Abstract
COVID-19 has recently become a major pandemic with associated socioeconomic dimensions. Mortality statistics suggest that COVID-19 is more lethal in aged patients with comorbid conditions including hypertension. There is ongoing debate about whether the use of angiotensin converting enzyme (ACE) inhibitors (ACEi) and angiotensin receptor blockers (ARBs) are useful or hazardous in patients with COVID-19, with both narratives supported by researchers with different hypotheses. The researchers supporting the use of these medications believe ACE2 functional blockers may block cellular entry of the SARS-CoV-2 virus and thus improve patient outcomes. The counter viewpoint argues that continuous use of these drugs results in hyperexpression of ACE2 receptors on respiratory epithelium allowing easier SARS-CoV-2 intracellular entry, resulting in enhanced viral replication and tissue damage. This short review discusses the available research on the subject with the objective to consolidate data to allow formulation of recommendations on their use or otherwise. Moreover, the authors also suggest areas for future research on the subject.
Introduction
The discovery of the novel coronavirus (nCoV), later named SARS-CoV-2, dates back to December 2019 when multiple cases of atypical pneumonia emerged in Wuhan, China [1]. Although initially thought to be a variant of coronavirus with moderate communicability, the virus resulted in an upsurge in mortality, especially among seniors with co-morbid conditions [2]. Within a matter of weeks the outbreak from Wuhan spread to all corners of the world and was labeled as a pandemic with millions of confirmed cases and hundreds of thousands of deaths [3]. With this growing menace, it is prudent to pinpoint the specific factors leading to adverse outcomes and the opportunities to explore from these challenges. A plethora of half-truths and low-grade evidence is emerging every day, confusing treating physicians. One example is the treatment of patients with hypertension with angiotensin converting enzyme (ACE) inhibitors (ACEi) or angiotensin receptor blockers (ARBs), with opinions on their use ranging from harm to no harm to providing benefits with regard to COVID-19.

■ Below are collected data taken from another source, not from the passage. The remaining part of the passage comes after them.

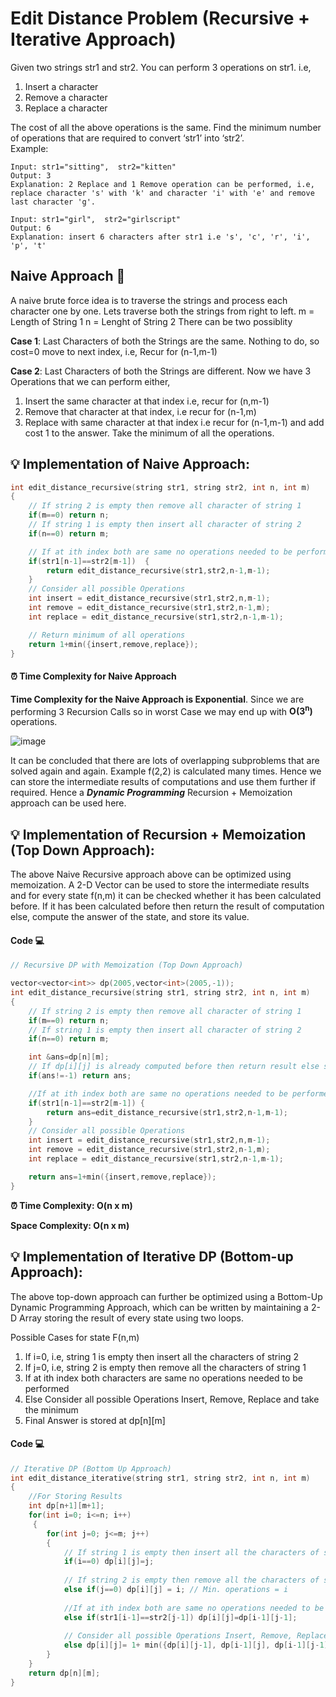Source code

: # Edit Distance Problem (Recursive + Iterative Approach) 

<!-- ## Definition -->

Given two strings str1 and str2. You can perform 3 operations on str1. i.e, 
1. Insert a character 
2. Remove a character
3. Replace a character

The cost of all the above operations is the same. Find the minimum number of operations that are required to convert ‘str1’ into ‘str2’.  
Example: 
``` 
Input: str1="sitting",  str2="kitten"
Output: 3
Explanation: 2 Replace and 1 Remove operation can be performed, i.e, replace character 's' with 'k' and character 'i' with 'e' and remove last character 'g'. 

Input: str1="girl",  str2="girlscript"
Output: 6
Explanation: insert 6 characters after str1 i.e 's', 'c', 'r', 'i', 'p', 't'
```

## Naive Approach 🧠

A naive brute force idea is to traverse the strings and process each character one by one. Lets traverse both the strings from right to left. 
m = Length of String 1 
n = Lenght of String 2
There can be two possiblity 

**Case 1**: Last Characters of both the Strings are the same. Nothing to do, so cost=0 move to next index, i.e, Recur for (n-1,m-1)

**Case 2**: Last Characters of both the Strings are different. Now we have 3 Operations that we can perform either, 
 1. Insert the same character at that index i.e, recur for (n,m-1)
 2. Remove that character at that index, i.e recur for (n-1,m)
 3. Replace with same character at that index i.e recur for (n-1,m-1)
 and add cost 1 to the answer. 
Take the minimum of all the operations. 

## 💡 Implementation of Naive Approach: 
```c++
int edit_distance_recursive(string str1, string str2, int n, int m)
{
    // If string 2 is empty then remove all character of string 1
    if(m==0) return n;  
    // If string 1 is empty then insert all character of string 2
    if(n==0) return m;  

    // If at ith index both are same no operations needed to be performed 
    if(str1[n-1]==str2[m-1])  {
        return edit_distance_recursive(str1,str2,n-1,m-1); 
    }
    // Consider all possible Operations 
    int insert = edit_distance_recursive(str1,str2,n,m-1); 
    int remove = edit_distance_recursive(str1,str2,n-1,m);
    int replace = edit_distance_recursive(str1,str2,n-1,m-1); 

    // Return minimum of all operations 
    return 1+min({insert,remove,replace});         
}
```

#### ⏰ Time Complexity for Naive Approach 

__Time Complexity for the Naive Approach is Exponential__. Since we are performing 3 Recursion Calls so in worst Case we may end up with **O(3<sup>n</sup>)** operations. 

![image](https://user-images.githubusercontent.com/58984074/134164390-56828bac-3a4f-4fbd-9b9b-3211fdf02dd1.png)

It can be concluded that there are lots of overlapping subproblems that are solved again and again. Example f(2,2) is calculated many times. Hence we can store the intermediate results of computations and use them further if required. 
Hence a **_Dynamic Programming_** Recursion + Memoization approach can be used here.  


## 💡 Implementation of Recursion + Memoization (Top Down Approach):

The above Naive Recursive approach above can be optimized using memoization. A 2-D Vector can be used to store the intermediate results and for every state f(n,m) it can be checked whether it has been calculated before. 
If it has been calculated before then return the result of computation else, compute the answer of the state, and store its value.  

#### Code 💻 

```c++
// Recursive DP with Memoization (Top Down Approach) 

vector<vector<int>> dp(2005,vector<int>(2005,-1));
int edit_distance_recursive(string str1, string str2, int n, int m)
{
    // If string 2 is empty then remove all character of string 1
    if(m==0) return n;  
    // If string 1 is empty then insert all character of string 2
    if(n==0) return m;  

    int &ans=dp[n][m];
    // If dp[i][j] is already computed before then return result else store 
    if(ans!=-1) return ans;    

    //If at ith index both are same no operations needed to be performed 
    if(str1[n-1]==str2[m-1]) {
        return ans=edit_distance_recursive(str1,str2,n-1,m-1); 
    }
    // Consider all possible Operations 
    int insert = edit_distance_recursive(str1,str2,n,m-1); 
    int remove = edit_distance_recursive(str1,str2,n-1,m);
    int replace = edit_distance_recursive(str1,str2,n-1,m-1); 

    return ans=1+min({insert,remove,replace});
}
```

**⏰ Time Complexity: O(n x m)**

**Space Complexity: O(n x m)**

## 💡 Implementation of Iterative DP (Bottom-up Approach):

The above top-down approach can further be optimized using a Bottom-Up Dynamic Programming Approach, which can be written by maintaining  a 2-D Array storing the result of every state using two loops.

Possible Cases for state F(n,m)

1. If i=0, i.e, string 1 is empty then insert all the characters of string 2
2. If j=0, i.e, string 2 is empty then remove all the characters of string 1
3. If at ith index both characters are same no operations needed to be performed 
4. Else Consider all possible Operations Insert, Remove, Replace and take the minimum 
5. Final Answer is stored at dp[n][m] 

####  Code 💻

```c++
// Iterative DP (Bottom Up Approach) 
int edit_distance_iterative(string str1, string str2, int n, int m)
{
    //For Storing Results 
    int dp[n+1][m+1];    
    for(int i=0; i<=n; i++)
     {
        for(int j=0; j<=m; j++) 
        {
            // If string 1 is empty then insert all the characters of string 2
            if(i==0) dp[i][j]=j; 
 
            // If string 2 is empty then remove all the characters of string 1
            else if(j==0) dp[i][j] = i; // Min. operations = i
 
            //If at ith index both are same no operations needed to be performed 
            else if(str1[i-1]==str2[j-1]) dp[i][j]=dp[i-1][j-1];
 
            // Consider all possible Operations Insert, Remove, Replace
            else dp[i][j]= 1+ min({dp[i][j-1], dp[i-1][j], dp[i-1][j-1]}); 
        }
    }
    return dp[n][m];
}
```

ACEs convert angiotensin-I to its various activated forms including angiotensin-II and angiotensin 1–9, all leading to vasoconstrictive effects (Fig. 1) [4]. SARS-CoV-2 also acts through similar receptors to enter cells where the virus preferentially replicates in respiratory epithelia [5]. There are two schools of thought regarding the role of cellular ACE2 receptors. In one, the continuous use of ACEi and ARBs increases the expression of ACE2 on cellular surfaces, which, once exposed to SAR-CoV-2, increases viral intracellular entry, thus enhancing viral replication [6]. In the other, ACE functional blockers block cellular entry of SARS-CoV-2 and thus improve patient outcomes [7]. The detailed mechanism of action of ACE and angiotensin are shown in Fig. 1. The existing literature also suggests that raised ACE and angiotensin-II levels are not good prognostic indicators [8]. This short review will attempt to address and consolidate the prevailing evidence about the use of ARBs and ACEi in subjects with COVID-19.
Fig. 1.
Schematic showing the mechanism of action of angiotensin with angiotensin converting enzymes (ACE) and further downstream pathways, together with the interaction of SARS-CoV-2 with the receptor. ACEi ACE inhibitor, ARB angiotensin receptor blocker, ATxR angiotensin receptor type-x, MAS G-protein coupled receptor
Review methodology
Search engines used for the study included Google Scholar and PubMed. Key search words included “COVID-19 and use of ACE inhibitors or ARBs”, along with filters including last 1 year, humans and English language. This yielded 307 articles initially (last searched 11 May 2020), which were further shortlisted as per the content. The major shortlisting criteria included specific use of ARBs or ACEi in COVID-19. Data previous to December 2019 were excluded as COVID-19 was non-existent prior to this date. The data search was later expanded to include “SARS corona and use of ACE inhibitors or ARBs”. We ended up with 17 related studies, as shown in Table 1, that specifically addressed our question.
Table 1.
Available evidence regarding the potential effects of angiotensin receptor blockers (ARBs) and angiotensin converting enzyme inhibitors (ACEi) in patients with SARS-CoV-1 (SARS) or SARS-CoV-2 infection (COVID-19)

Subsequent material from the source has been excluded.